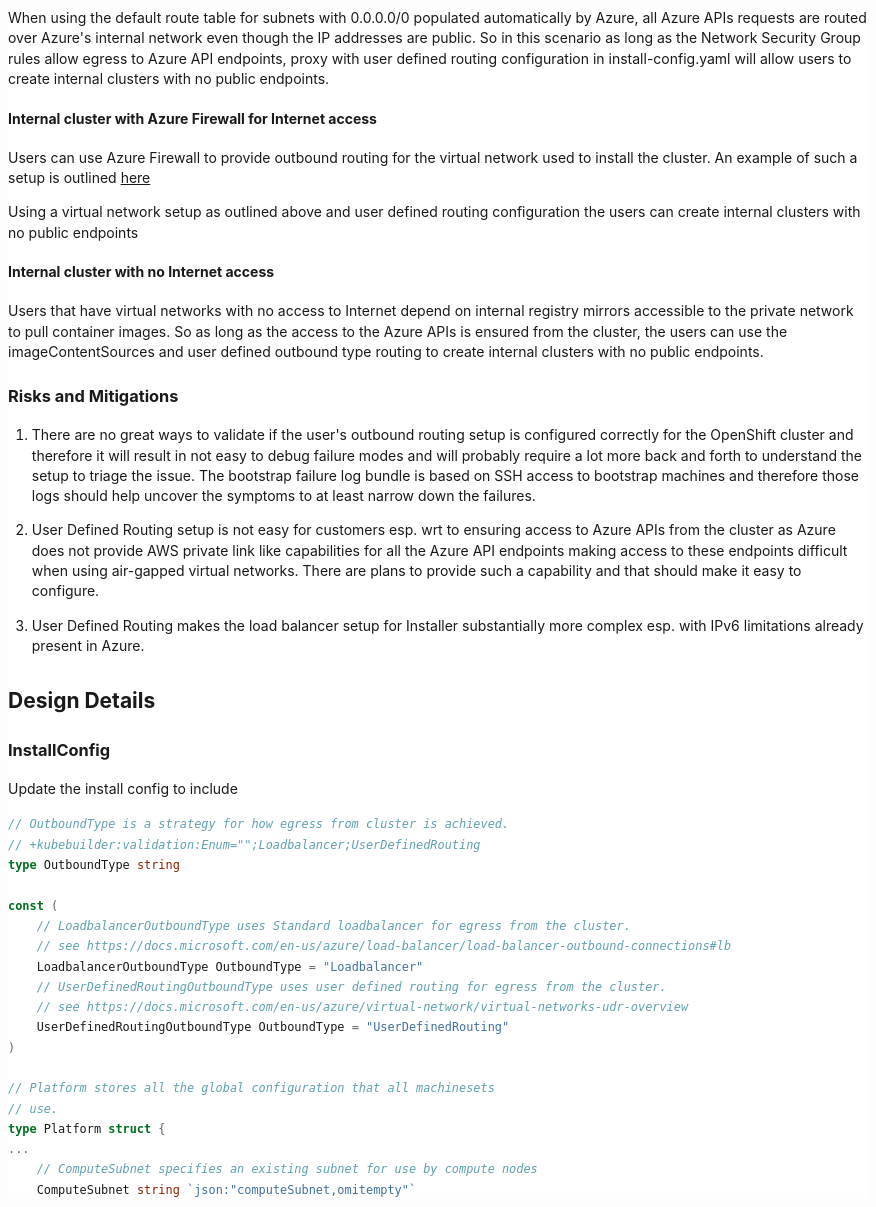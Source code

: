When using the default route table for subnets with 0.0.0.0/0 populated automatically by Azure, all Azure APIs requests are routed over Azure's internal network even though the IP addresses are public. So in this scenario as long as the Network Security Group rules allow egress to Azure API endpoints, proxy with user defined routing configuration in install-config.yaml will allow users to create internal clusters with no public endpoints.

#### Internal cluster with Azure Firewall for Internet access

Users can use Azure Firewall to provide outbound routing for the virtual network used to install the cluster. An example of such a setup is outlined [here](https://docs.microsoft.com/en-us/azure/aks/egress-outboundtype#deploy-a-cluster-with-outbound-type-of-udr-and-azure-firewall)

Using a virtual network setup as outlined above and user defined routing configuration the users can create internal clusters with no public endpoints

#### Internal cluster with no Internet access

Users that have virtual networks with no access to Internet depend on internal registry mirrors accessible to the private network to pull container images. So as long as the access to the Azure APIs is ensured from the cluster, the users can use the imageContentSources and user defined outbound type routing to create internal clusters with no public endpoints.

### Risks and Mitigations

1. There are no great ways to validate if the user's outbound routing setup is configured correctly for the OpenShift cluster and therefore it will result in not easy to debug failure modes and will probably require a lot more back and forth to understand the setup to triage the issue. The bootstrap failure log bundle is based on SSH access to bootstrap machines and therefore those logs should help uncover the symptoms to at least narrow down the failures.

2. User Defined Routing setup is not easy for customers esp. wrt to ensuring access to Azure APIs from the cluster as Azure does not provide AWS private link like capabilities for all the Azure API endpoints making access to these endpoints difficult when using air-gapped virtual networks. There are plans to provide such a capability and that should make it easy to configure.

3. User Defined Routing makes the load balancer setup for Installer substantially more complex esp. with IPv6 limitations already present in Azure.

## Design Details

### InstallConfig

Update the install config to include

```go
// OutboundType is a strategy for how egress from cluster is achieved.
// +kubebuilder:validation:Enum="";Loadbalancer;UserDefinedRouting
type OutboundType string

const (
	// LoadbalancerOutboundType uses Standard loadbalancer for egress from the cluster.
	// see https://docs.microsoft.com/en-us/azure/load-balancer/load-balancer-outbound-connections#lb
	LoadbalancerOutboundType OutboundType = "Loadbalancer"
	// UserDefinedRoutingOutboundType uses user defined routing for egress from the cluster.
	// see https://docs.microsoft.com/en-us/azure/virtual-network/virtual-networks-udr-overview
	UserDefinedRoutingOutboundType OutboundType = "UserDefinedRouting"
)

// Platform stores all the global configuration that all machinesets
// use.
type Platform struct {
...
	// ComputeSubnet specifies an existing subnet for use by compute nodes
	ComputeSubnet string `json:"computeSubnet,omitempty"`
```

* * *

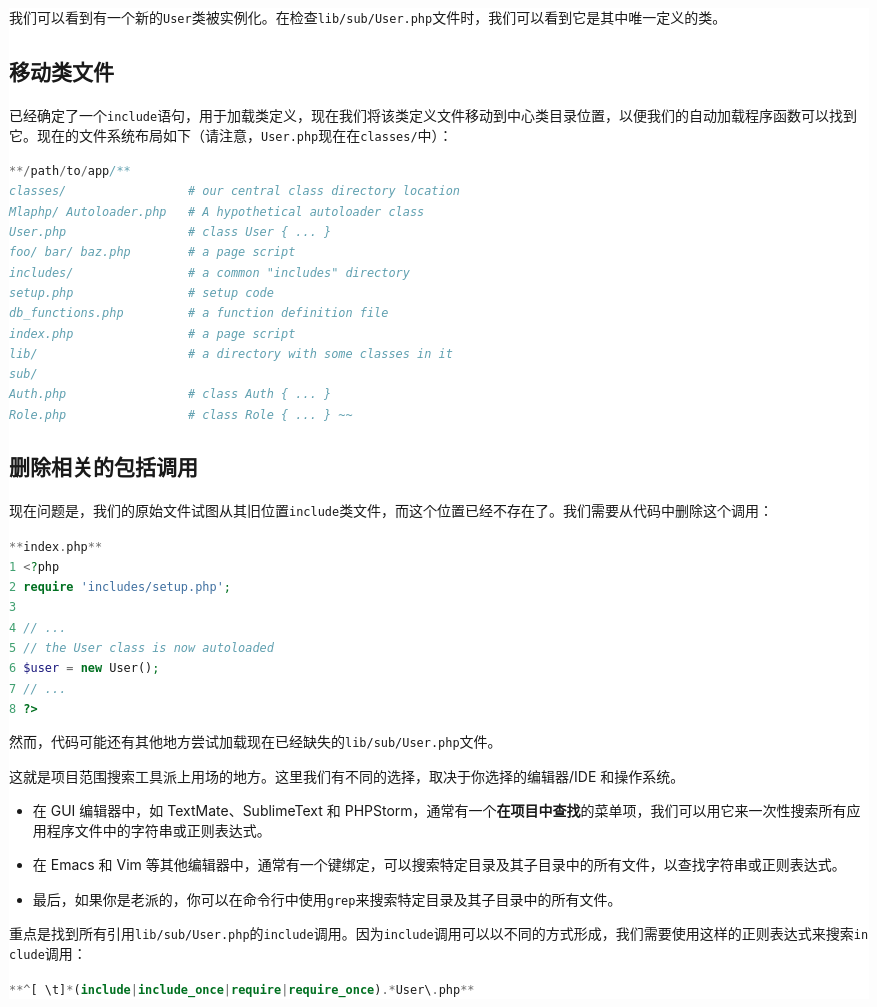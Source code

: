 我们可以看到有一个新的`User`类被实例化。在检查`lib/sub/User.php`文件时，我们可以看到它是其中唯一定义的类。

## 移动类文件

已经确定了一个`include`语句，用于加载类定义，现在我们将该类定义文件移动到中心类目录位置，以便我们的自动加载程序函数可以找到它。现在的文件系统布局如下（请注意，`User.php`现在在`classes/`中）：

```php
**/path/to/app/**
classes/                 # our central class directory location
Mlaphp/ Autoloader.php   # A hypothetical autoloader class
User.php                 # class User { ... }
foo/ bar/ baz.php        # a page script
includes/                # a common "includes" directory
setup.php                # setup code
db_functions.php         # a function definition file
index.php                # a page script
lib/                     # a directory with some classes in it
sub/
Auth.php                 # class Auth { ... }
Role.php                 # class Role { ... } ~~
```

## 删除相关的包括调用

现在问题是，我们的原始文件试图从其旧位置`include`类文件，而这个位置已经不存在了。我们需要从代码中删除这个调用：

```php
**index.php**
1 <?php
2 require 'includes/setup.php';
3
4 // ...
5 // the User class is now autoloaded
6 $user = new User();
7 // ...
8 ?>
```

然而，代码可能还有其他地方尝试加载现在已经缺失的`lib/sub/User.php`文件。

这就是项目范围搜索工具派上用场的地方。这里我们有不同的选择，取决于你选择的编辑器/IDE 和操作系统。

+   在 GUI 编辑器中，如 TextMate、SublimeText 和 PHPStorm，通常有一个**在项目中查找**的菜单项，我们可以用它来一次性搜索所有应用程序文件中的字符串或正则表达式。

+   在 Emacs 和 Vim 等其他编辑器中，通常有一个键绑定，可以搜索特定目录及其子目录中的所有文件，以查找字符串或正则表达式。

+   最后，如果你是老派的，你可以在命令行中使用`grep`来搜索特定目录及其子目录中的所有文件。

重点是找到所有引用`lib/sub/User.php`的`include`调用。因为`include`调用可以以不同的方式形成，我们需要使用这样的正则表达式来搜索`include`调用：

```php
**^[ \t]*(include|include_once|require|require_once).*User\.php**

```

...

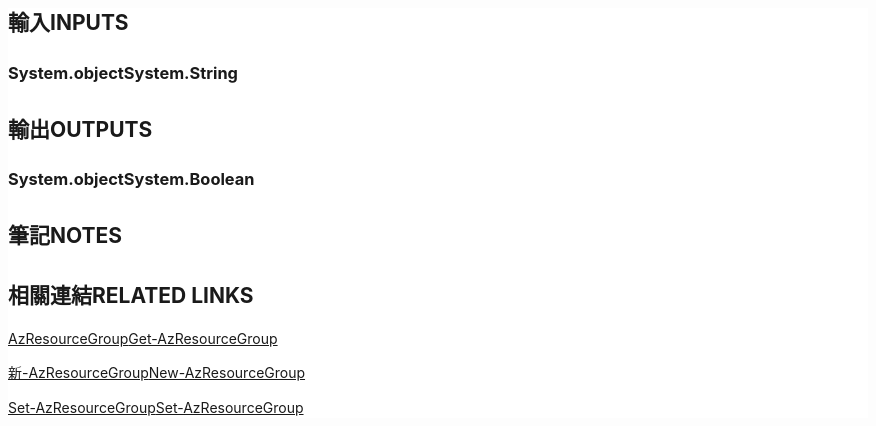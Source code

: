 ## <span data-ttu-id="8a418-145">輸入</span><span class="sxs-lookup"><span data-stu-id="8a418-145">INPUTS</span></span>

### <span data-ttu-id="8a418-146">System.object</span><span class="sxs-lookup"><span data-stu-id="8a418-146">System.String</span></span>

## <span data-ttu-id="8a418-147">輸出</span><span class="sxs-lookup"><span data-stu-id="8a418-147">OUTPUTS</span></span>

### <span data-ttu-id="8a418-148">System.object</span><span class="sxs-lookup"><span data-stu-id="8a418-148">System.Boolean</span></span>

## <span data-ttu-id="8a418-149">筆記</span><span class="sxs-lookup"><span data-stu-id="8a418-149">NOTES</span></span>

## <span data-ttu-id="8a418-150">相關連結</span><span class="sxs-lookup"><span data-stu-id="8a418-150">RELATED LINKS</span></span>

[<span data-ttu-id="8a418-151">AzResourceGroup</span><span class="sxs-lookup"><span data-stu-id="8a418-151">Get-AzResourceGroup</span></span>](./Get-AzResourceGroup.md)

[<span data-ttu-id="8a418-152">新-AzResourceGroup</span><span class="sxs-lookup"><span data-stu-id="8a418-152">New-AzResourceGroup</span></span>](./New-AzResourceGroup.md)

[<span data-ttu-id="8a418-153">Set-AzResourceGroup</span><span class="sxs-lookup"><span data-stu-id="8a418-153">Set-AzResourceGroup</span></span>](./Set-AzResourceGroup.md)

### [ASSIGNED TASK]
All lines above from the one holding "1. There are" to the one holding "2. User Defined", inclusive, are to be copied exactly; no other line is wanted.

### [COMPLETED EXERCISE]
1. There are no great ways to validate if the user's outbound routing setup is configured correctly for the OpenShift cluster and therefore it will result in not easy to debug failure modes and will probably require a lot more back and forth to understand the setup to triage the issue. The bootstrap failure log bundle is based on SSH access to bootstrap machines and therefore those logs should help uncover the symptoms to at least narrow down the failures.

2. User Defined Routing setup is not easy for customers esp. wrt to ensuring access to Azure APIs from the cluster as Azure does not provide AWS private link like capabilities for all the Azure API endpoints making access to these endpoints difficult when using air-gapped virtual networks. There are plans to provide such a capability and that should make it easy to configure.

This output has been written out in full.